Furnace, Newcastle, Co. Meath
Co. Meath |
Metalworking
Beneath the rolling low-lying ground of County Meath, a small oval hollow in the subsoil once held a working furnace.
It was modest in scale, barely three-quarters of a metre across and less than twenty centimetres deep, yet the grey and black clay that filled it, laced with charcoal and traces of slag, tells a quietly specific story about early medieval industry in the Irish midlands.

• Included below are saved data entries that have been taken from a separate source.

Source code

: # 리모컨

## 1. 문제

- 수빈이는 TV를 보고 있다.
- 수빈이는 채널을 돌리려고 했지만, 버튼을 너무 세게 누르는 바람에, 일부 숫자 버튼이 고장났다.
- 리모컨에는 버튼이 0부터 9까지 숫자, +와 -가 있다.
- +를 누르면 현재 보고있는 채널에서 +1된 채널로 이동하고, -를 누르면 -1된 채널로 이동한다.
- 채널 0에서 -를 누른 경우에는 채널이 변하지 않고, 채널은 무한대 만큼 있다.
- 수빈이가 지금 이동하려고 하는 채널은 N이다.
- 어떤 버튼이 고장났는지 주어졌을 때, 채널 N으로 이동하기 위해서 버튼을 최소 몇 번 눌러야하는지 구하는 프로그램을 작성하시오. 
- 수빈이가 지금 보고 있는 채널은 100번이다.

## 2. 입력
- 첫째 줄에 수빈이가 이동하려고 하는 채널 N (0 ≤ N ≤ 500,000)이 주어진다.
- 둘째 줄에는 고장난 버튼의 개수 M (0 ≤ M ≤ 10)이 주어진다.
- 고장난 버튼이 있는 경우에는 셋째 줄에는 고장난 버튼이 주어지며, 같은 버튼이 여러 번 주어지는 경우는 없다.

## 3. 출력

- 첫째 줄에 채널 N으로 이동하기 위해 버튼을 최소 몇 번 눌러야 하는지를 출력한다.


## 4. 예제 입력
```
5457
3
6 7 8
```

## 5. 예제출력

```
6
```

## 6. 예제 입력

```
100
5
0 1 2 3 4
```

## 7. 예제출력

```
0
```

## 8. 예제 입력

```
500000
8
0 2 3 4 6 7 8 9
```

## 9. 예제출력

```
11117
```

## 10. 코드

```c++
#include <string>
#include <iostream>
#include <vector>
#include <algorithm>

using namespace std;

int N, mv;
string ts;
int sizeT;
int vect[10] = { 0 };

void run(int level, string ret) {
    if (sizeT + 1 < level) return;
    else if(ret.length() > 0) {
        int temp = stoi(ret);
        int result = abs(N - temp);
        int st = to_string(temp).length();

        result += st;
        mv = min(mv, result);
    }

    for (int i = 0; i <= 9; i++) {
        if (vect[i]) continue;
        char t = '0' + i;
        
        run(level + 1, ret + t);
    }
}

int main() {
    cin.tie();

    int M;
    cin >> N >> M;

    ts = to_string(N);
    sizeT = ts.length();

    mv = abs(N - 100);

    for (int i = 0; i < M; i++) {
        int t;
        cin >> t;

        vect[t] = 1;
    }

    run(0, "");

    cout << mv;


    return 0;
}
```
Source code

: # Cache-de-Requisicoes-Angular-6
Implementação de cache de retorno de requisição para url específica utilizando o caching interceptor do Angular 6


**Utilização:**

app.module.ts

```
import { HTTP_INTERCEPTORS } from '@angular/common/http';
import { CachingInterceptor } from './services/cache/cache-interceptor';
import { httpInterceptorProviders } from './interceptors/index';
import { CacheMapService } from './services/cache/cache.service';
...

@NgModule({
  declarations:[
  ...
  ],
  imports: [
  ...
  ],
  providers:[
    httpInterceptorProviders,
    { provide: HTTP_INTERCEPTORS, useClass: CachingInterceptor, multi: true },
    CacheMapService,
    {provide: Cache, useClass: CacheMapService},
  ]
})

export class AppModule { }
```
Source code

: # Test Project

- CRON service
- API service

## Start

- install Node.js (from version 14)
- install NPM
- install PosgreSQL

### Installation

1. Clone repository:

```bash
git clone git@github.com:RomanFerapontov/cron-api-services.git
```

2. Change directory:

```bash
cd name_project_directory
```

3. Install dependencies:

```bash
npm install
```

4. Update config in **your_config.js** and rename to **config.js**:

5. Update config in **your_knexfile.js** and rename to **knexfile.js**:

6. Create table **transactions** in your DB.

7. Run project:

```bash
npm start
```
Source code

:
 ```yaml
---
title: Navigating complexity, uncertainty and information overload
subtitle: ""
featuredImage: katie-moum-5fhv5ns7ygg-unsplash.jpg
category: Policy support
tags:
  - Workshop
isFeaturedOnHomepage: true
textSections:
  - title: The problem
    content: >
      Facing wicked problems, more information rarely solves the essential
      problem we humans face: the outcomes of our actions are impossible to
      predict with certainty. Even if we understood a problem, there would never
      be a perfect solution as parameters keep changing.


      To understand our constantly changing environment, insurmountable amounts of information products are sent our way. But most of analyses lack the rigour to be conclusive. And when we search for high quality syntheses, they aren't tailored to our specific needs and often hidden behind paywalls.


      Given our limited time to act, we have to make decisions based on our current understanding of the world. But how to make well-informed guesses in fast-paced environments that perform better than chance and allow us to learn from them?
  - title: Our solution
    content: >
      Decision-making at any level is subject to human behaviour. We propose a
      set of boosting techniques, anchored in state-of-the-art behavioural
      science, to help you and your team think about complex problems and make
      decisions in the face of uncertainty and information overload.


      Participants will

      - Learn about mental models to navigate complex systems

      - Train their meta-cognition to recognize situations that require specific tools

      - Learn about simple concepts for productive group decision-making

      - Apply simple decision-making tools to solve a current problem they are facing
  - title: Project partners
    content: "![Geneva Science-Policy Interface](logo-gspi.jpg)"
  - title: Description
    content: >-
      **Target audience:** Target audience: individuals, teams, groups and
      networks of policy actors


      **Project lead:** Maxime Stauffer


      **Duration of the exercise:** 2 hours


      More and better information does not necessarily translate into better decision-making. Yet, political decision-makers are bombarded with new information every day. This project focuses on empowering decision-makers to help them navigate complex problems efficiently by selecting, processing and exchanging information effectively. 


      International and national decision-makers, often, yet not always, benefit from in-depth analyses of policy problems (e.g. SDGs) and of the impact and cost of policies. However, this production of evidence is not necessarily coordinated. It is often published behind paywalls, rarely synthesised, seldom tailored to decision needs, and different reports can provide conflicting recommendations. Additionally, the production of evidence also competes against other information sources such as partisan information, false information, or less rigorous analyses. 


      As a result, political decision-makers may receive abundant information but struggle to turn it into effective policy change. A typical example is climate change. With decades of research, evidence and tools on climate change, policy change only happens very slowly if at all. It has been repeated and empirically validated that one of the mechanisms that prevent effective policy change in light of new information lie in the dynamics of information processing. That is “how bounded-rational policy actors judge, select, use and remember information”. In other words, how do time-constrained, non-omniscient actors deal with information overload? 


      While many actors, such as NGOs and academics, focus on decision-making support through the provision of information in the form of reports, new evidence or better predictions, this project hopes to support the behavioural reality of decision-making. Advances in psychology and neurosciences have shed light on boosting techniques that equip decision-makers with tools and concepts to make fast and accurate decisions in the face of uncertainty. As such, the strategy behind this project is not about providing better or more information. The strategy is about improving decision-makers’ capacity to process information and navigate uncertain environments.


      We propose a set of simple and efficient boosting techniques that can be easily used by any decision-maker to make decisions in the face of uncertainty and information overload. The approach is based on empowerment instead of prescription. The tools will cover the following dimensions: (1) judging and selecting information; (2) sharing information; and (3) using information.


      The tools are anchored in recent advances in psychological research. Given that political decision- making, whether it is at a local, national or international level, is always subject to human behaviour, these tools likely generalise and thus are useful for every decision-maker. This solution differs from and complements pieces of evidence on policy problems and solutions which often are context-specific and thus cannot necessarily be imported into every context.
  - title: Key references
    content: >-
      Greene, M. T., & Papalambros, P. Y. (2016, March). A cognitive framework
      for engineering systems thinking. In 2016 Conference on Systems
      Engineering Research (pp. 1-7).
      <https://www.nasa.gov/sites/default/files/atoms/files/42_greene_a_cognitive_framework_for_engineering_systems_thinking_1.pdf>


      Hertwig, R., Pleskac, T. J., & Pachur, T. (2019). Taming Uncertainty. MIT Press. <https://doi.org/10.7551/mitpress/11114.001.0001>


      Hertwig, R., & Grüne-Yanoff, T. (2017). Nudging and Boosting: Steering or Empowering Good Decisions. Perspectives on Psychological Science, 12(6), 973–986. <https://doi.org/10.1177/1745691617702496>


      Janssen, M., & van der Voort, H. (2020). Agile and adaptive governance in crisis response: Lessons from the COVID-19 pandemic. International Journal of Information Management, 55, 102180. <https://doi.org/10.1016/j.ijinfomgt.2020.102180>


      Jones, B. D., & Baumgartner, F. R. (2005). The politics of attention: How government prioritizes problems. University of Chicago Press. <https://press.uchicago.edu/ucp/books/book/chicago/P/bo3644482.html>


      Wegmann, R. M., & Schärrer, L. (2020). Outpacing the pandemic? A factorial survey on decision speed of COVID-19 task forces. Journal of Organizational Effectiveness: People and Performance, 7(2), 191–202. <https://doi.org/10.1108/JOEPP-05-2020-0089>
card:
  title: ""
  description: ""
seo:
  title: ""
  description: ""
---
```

The site came to light during archaeological testing carried out ahead of the M4 motorway between Kinnegad and Kilcock. Excavation in August 2002, conducted under licence by R. O'Hara, uncovered what is described as a bowl furnace, a simple pit-based smelting or metalworking feature in which fuel and ore are packed together and fired to produce workable metal. The furnace bottom showed oxidised, heat-reddened sides, and radiocarbon dating of the charcoal within it returned a calibrated date range of approximately AD 890 to 1150, placing it somewhere in the later Viking Age or early Norman period in Ireland. A nearby oval pit, slightly larger at just over a metre in length, contained a substantial quantity of slag, the glassy residue left over from smelting. Several other shallow cuts with scorched bases are read as the remnants of hearths, one of which produced a comparable date of cal. AD 980 to 1170. The picture that emerges is of a working area used repeatedly over a span of time, rather than a single episode of activity. A kiln, a separate structure recorded independently, lies approximately eighty metres to the west, suggesting this was one part of a broader cluster of early industrial and agricultural features spread across the same undulating ground.